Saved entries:
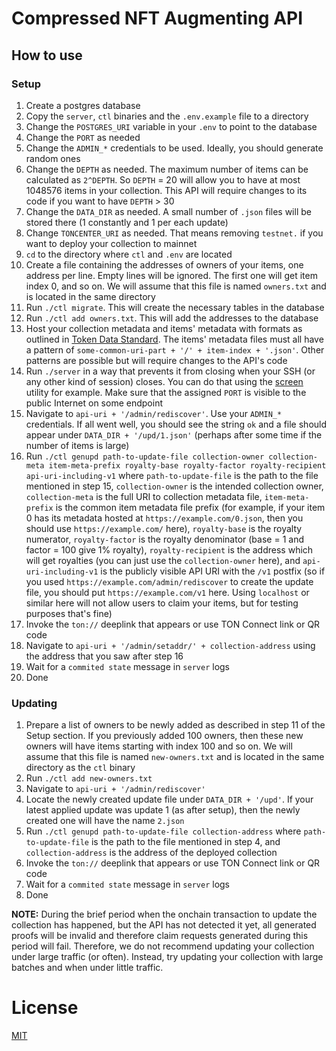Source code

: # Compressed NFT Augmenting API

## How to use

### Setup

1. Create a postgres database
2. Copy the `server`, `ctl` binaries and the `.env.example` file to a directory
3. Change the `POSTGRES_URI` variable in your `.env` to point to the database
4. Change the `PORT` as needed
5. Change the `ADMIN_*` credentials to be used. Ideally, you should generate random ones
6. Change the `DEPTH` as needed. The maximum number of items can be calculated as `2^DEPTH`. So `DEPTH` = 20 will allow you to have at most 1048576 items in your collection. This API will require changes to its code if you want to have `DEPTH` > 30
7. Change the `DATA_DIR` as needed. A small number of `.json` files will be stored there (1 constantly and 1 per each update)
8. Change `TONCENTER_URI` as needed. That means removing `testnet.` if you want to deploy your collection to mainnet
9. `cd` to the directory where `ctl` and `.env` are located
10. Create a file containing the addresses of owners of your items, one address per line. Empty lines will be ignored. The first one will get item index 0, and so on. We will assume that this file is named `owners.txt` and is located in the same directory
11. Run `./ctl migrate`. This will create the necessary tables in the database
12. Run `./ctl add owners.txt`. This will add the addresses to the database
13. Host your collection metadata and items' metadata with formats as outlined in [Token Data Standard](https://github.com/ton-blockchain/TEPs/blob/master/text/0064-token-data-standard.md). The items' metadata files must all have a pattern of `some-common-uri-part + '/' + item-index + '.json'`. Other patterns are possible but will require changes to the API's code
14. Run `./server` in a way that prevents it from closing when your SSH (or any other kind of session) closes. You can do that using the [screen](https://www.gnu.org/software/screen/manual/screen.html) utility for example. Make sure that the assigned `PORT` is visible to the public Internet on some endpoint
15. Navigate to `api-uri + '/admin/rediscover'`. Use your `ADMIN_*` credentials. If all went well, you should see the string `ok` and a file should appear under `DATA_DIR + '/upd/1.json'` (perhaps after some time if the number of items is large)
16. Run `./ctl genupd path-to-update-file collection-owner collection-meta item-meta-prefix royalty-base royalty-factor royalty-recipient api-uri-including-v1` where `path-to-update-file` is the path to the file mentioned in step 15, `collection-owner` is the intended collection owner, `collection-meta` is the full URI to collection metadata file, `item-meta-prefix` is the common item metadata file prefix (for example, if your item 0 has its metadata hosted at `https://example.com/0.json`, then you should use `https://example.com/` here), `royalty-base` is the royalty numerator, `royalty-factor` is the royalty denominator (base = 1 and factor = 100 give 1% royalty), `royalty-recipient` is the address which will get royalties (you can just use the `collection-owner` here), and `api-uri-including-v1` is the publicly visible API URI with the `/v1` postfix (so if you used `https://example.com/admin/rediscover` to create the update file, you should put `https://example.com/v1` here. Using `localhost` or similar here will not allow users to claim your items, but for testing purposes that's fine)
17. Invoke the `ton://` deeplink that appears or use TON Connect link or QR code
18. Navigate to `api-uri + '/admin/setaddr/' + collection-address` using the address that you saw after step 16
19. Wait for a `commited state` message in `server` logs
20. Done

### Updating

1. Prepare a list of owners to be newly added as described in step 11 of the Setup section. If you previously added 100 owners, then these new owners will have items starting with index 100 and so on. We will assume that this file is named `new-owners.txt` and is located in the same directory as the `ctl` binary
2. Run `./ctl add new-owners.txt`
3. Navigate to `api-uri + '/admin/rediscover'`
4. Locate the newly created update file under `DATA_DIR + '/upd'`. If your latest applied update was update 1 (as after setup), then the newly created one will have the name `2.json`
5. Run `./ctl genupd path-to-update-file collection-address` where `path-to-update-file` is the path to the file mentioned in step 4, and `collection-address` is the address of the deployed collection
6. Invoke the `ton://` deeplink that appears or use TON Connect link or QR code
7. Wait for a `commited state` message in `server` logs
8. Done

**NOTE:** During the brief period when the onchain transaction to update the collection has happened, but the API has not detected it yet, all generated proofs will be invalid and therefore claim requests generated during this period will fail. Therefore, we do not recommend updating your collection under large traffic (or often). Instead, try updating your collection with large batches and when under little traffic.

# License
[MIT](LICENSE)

Directions for this task:
Your answer must consist solely of the lines above between the line holding "13. Host your" and the line holding "on some endpoint", inclusive, copied exactly.

Completed exercise:
13. Host your collection metadata and items' metadata with formats as outlined in [Token Data Standard](https://github.com/ton-blockchain/TEPs/blob/master/text/0064-token-data-standard.md). The items' metadata files must all have a pattern of `some-common-uri-part + '/' + item-index + '.json'`. Other patterns are possible but will require changes to the API's code
14. Run `./server` in a way that prevents it from closing when your SSH (or any other kind of session) closes. You can do that using the [screen](https://www.gnu.org/software/screen/manual/screen.html) utility for example. Make sure that the assigned `PORT` is visible to the public Internet on some endpoint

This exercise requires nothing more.